Plain-text document sources:
* * * * * * *
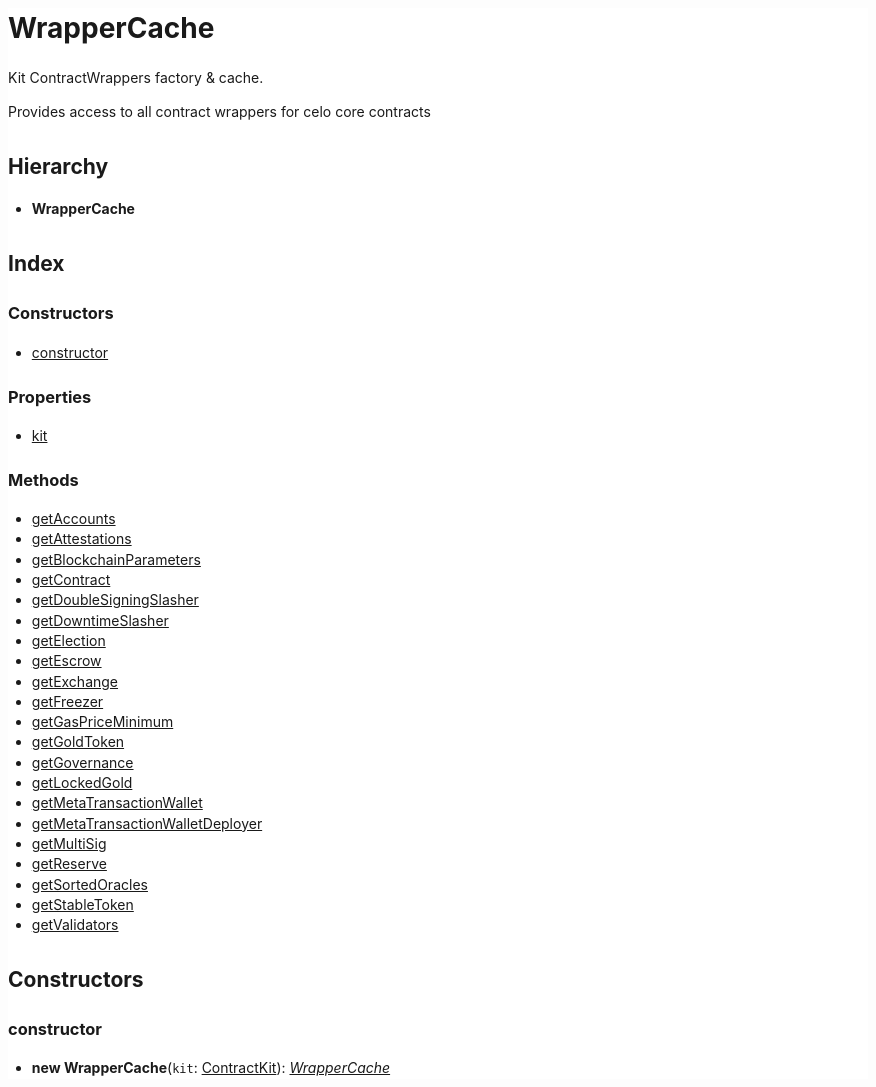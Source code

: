 # WrapperCache

Kit ContractWrappers factory & cache.

Provides access to all contract wrappers for celo core contracts

## Hierarchy

* **WrapperCache**

## Index

### Constructors

* [constructor](_contract_cache_.wrappercache.md#constructor)

### Properties

* [kit](_contract_cache_.wrappercache.md#readonly-kit)

### Methods

* [getAccounts](_contract_cache_.wrappercache.md#getaccounts)
* [getAttestations](_contract_cache_.wrappercache.md#getattestations)
* [getBlockchainParameters](_contract_cache_.wrappercache.md#getblockchainparameters)
* [getContract](_contract_cache_.wrappercache.md#getcontract)
* [getDoubleSigningSlasher](_contract_cache_.wrappercache.md#getdoublesigningslasher)
* [getDowntimeSlasher](_contract_cache_.wrappercache.md#getdowntimeslasher)
* [getElection](_contract_cache_.wrappercache.md#getelection)
* [getEscrow](_contract_cache_.wrappercache.md#getescrow)
* [getExchange](_contract_cache_.wrappercache.md#getexchange)
* [getFreezer](_contract_cache_.wrappercache.md#getfreezer)
* [getGasPriceMinimum](_contract_cache_.wrappercache.md#getgaspriceminimum)
* [getGoldToken](_contract_cache_.wrappercache.md#getgoldtoken)
* [getGovernance](_contract_cache_.wrappercache.md#getgovernance)
* [getLockedGold](_contract_cache_.wrappercache.md#getlockedgold)
* [getMetaTransactionWallet](_contract_cache_.wrappercache.md#getmetatransactionwallet)
* [getMetaTransactionWalletDeployer](_contract_cache_.wrappercache.md#getmetatransactionwalletdeployer)
* [getMultiSig](_contract_cache_.wrappercache.md#getmultisig)
* [getReserve](_contract_cache_.wrappercache.md#getreserve)
* [getSortedOracles](_contract_cache_.wrappercache.md#getsortedoracles)
* [getStableToken](_contract_cache_.wrappercache.md#getstabletoken)
* [getValidators](_contract_cache_.wrappercache.md#getvalidators)

## Constructors

### constructor

+ **new WrapperCache**\(`kit`: [ContractKit](_kit_.contractkit.md)\): [_WrapperCache_](_contract_cache_.wrappercache.md)
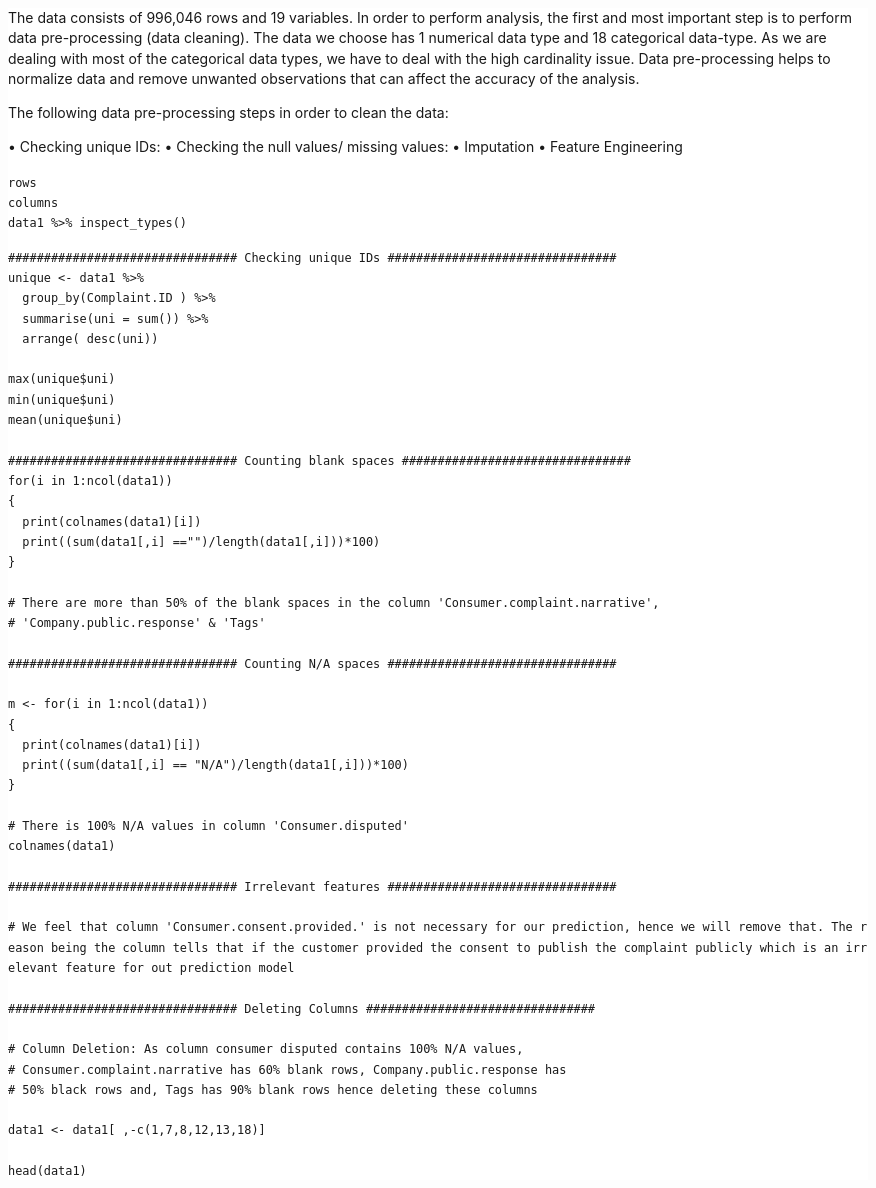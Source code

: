The data consists of 996,046 rows and 19 variables. In order to perform analysis, the first and most important step is to perform data pre-processing (data cleaning). The data we choose has 1 numerical data type and 18 categorical data-type. As we are dealing with most of the categorical data types, we have to deal with the high cardinality issue. Data pre-processing helps to normalize data and remove unwanted observations that can affect the accuracy of the analysis. 

The following data pre-processing steps in order to clean the data:

•	Checking unique IDs:
•	Checking the null values/ missing values:
•	Imputation
•	Feature Engineering

``` {r data , include = FALSE}
rows
columns
data1 %>% inspect_types()
```

```{r pressure, include=FALSE}
################################ Checking unique IDs ################################
unique <- data1 %>% 
  group_by(Complaint.ID ) %>%
  summarise(uni = sum()) %>%
  arrange( desc(uni))

max(unique$uni)
min(unique$uni)
mean(unique$uni)

################################ Counting blank spaces ################################
for(i in 1:ncol(data1))
{
  print(colnames(data1)[i])
  print((sum(data1[,i] =="")/length(data1[,i]))*100)
}

# There are more than 50% of the blank spaces in the column 'Consumer.complaint.narrative',
# 'Company.public.response' & 'Tags'

################################ Counting N/A spaces ################################

m <- for(i in 1:ncol(data1))
{
  print(colnames(data1)[i])
  print((sum(data1[,i] == "N/A")/length(data1[,i]))*100)
}

# There is 100% N/A values in column 'Consumer.disputed'
colnames(data1)

################################ Irrelevant features ################################

# We feel that column 'Consumer.consent.provided.' is not necessary for our prediction, hence we will remove that. The reason being the column tells that if the customer provided the consent to publish the complaint publicly which is an irrelevant feature for out prediction model

################################ Deleting Columns ################################

# Column Deletion: As column consumer disputed contains 100% N/A values, 
# Consumer.complaint.narrative has 60% blank rows, Company.public.response has 
# 50% black rows and, Tags has 90% blank rows hence deleting these columns

data1 <- data1[ ,-c(1,7,8,12,13,18)]

head(data1)
```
* * * * * * *
• _Exercise directions_
Lines with the word "order": copy each one from the data above.

• _Exercise solution_
:The data consists of 996,046 rows and 19 variables. In order to perform analysis, the first and most important step is to perform data pre-processing (data cleaning). The data we choose has 1 numerical data type and 18 categorical data-type. As we are dealing with most of the categorical data types, we have to deal with the high cardinality issue. Data pre-processing helps to normalize data and remove unwanted observations that can affect the accuracy of the analysis. 
The following data pre-processing steps in order to clean the data:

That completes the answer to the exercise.